Experts believe that over the past 15 years the national security status has changed essentially, with Ukraine finding itself suspended between the two powerful military and political blocs, faced with mounting challenges to international and national security in the Baltic-Black-Caspian-Sea regions, in terms of terrorism, transnational organized crime, drug trafficking, illegal migration, human trafficking, and so on. The situation has been aggravated by the world financial crisis, gas wars between Russia and Ukraine, and frozen conflicts — as in the case with Transnistria. Ukraine is facing domestic challenges, owing to the degradation of state institutions, social infrastructure, health care, and the education system. What is especially important at this point is an expert view on the situation and the working out of effective recommendations aimed at solving acute problems.
Says Yevhen Marchuk, Ph.D. (Law), General of the Army of Ukraine, director, Institute for Security Problems: “This forum is unique and the necessity of holding it was caused by a number of circumstances. There is a dynamic process of transforming the European and world security space.
The change of the Ukrainian political leadership, the proclamation of a new political course with regard to European and Euro-Atlantic integration so far remains to be unequivocally assessed by experts. Add here Ukraine’s so-called non-bloc status that leaves lots of questions unanswered, including the implementation of this status and the problems that give rise to these challenges to the national security of Ukraine.

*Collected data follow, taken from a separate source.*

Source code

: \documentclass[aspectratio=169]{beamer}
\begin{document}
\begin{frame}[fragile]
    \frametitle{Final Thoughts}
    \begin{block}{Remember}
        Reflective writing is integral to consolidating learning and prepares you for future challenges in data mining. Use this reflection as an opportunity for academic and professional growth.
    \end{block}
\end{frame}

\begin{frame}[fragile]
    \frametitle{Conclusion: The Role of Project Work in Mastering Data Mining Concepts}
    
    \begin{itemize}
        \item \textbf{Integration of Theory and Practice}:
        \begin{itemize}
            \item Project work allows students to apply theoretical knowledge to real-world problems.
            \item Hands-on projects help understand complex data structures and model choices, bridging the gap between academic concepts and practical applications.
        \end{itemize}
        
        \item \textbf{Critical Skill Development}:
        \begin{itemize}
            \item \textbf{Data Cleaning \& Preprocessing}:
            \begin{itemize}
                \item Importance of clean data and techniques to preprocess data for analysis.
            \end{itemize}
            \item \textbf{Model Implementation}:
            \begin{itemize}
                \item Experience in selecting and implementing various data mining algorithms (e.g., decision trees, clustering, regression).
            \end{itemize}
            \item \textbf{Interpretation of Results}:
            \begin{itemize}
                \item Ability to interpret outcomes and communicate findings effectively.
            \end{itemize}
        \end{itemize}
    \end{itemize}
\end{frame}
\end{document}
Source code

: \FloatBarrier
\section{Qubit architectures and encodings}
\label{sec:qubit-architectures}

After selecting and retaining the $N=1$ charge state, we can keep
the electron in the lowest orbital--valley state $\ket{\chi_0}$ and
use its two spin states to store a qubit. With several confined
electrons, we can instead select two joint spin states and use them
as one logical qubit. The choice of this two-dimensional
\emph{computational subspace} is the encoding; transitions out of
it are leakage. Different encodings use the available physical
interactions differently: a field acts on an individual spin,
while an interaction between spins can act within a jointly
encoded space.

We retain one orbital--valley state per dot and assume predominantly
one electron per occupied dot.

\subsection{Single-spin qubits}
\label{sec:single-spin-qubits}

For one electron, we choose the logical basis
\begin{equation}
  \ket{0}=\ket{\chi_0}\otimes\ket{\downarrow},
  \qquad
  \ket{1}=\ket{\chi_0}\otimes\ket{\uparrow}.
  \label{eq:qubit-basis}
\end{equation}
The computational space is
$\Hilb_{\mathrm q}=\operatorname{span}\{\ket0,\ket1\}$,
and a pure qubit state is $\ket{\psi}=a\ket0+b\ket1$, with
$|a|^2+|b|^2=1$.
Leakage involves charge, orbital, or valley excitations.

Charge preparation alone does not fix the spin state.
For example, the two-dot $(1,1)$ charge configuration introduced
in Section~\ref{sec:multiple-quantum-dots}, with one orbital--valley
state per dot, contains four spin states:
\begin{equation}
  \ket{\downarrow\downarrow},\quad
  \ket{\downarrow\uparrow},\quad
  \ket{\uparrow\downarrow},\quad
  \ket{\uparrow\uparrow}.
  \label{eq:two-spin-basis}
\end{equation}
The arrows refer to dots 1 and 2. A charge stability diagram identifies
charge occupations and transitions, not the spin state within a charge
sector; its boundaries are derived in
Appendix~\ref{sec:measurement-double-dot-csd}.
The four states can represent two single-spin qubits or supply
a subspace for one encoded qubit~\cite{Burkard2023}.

“Our forum involves leading experts, politicians, and members of parliament — people versed in the subject, but most importantly people who do not represent those in power. We chose non-standard points for our agenda. I hope that our discussion will be open and straightforward, even if touching on certain sensitive issues. Above all, I hope that this discussion will be useful. It may result in producing recipes and recommendations, which, I hope, will be an alternative.
“Whether they will be implemented or even taken into account [by the government] will depend on a number of factors — above all, on the performance of the experts tasked with the figuring out of this problem. I’m saying that Ukraine hasn’t faced such serious security challenges for a long time now — I’m saying this as a man who has dealt with Ukrainian national security problems for so many years, on both the theoretical and practical levels, who has been involved in the signing of numerous agreements and the working out of the national security bill.”
According to Marchuk, the most serious challenges included central and local authorities’ inadequate performance or inactivity: “I’m not saying that it exists, but nor am I saying that it doesn’t exist.” Among other problems are the freedom of speech and the Crimea issue — fortunately, not topping today’s agenda the way it did back in the 1990s. Marchuk says Ukraine’s international milieu should also be taken into consideration: “We mustn’t forget that over 50 foreign military maneuvers, involving more than 200,000 officers and men, have been carried out in the vicinity of Ukraine in the past couple of years.”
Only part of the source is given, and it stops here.